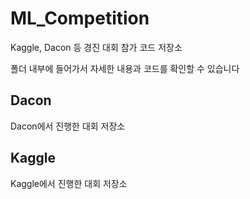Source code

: # ML_Competition
Kaggle, Dacon 등 경진 대회 참가 코드 저장소

폴더 내부에 들어가서 자세한 내용과 코드를 확인할 수 있습니다

## Dacon
Dacon에서 진행한 대회 저장소

## Kaggle
Kaggle에서 진행한 대회 저장소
----------------------------------------
• **Task to carry out**:
Only the text of the listing above is copied, exactly as written; its pictures are dropped.

• **Answer to this problem**:
Source code

: # ML_Competition
Kaggle, Dacon 등 경진 대회 참가 코드 저장소

폴더 내부에 들어가서 자세한 내용과 코드를 확인할 수 있습니다

## Dacon
Dacon에서 진행한 대회 저장소

## Kaggle
Kaggle에서 진행한 대회 저장소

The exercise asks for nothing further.